[Data items]
..............................

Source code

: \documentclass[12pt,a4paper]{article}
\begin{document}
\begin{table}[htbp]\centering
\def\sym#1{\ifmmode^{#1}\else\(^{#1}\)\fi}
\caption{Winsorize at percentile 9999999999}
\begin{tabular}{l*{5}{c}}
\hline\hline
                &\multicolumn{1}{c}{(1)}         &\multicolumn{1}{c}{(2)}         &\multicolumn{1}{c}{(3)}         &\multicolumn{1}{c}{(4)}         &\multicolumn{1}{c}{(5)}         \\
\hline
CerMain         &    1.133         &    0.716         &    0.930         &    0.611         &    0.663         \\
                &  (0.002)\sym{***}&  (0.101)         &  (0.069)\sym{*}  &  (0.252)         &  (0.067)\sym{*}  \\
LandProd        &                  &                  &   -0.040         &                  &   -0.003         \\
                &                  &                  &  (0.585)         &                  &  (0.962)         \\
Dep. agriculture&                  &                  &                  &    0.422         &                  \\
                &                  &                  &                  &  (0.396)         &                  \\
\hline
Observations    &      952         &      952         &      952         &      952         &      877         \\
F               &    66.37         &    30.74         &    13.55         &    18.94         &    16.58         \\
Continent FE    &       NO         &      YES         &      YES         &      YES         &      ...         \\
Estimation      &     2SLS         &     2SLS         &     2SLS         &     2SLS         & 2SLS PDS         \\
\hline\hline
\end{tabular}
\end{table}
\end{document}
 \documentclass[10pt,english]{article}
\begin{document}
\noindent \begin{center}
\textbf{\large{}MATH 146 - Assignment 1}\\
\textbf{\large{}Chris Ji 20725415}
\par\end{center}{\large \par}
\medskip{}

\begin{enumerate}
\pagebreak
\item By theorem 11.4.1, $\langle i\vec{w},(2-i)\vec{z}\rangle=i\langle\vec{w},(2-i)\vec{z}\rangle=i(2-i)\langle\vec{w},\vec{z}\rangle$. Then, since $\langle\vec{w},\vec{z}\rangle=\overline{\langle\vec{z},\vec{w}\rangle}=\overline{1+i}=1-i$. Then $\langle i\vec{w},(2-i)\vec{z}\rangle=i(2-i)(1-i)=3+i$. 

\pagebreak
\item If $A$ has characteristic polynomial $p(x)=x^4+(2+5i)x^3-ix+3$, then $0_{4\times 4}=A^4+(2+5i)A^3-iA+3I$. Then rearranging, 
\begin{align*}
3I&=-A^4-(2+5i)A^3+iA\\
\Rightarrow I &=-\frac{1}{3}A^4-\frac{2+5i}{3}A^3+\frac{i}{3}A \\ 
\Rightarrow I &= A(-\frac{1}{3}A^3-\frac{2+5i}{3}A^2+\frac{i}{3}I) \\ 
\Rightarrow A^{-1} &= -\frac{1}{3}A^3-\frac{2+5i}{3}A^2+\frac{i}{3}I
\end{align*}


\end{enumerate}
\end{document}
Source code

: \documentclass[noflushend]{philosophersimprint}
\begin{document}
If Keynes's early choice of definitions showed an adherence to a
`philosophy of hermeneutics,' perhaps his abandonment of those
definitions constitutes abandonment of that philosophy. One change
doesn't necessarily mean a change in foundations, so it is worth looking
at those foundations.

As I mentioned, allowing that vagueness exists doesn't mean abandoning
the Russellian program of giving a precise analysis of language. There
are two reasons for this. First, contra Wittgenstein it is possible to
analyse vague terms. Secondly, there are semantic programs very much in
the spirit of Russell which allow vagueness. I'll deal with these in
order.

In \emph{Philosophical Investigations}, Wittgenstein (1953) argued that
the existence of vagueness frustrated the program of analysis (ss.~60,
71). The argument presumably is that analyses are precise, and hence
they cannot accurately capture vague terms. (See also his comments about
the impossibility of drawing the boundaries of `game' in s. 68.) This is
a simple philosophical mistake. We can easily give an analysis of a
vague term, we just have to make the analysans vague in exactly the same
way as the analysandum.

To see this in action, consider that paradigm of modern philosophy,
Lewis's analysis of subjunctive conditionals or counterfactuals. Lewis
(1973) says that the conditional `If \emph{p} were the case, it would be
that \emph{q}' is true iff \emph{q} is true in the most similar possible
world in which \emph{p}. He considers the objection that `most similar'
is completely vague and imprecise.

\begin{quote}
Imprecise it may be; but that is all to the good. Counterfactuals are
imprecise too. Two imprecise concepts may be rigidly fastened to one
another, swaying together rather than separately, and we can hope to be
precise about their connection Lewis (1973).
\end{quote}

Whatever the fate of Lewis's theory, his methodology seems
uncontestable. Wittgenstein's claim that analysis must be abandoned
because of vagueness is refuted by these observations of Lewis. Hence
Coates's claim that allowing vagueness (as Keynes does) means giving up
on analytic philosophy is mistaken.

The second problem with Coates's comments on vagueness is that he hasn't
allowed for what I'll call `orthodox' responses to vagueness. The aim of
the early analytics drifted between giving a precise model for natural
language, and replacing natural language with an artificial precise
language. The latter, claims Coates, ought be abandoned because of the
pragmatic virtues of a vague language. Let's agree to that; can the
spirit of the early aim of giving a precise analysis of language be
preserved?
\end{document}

..............................

Retrieve every line above holding the word "article".

• _Reply to the task_
: \documentclass[12pt,a4paper]{article}
 \documentclass[10pt,english]{article}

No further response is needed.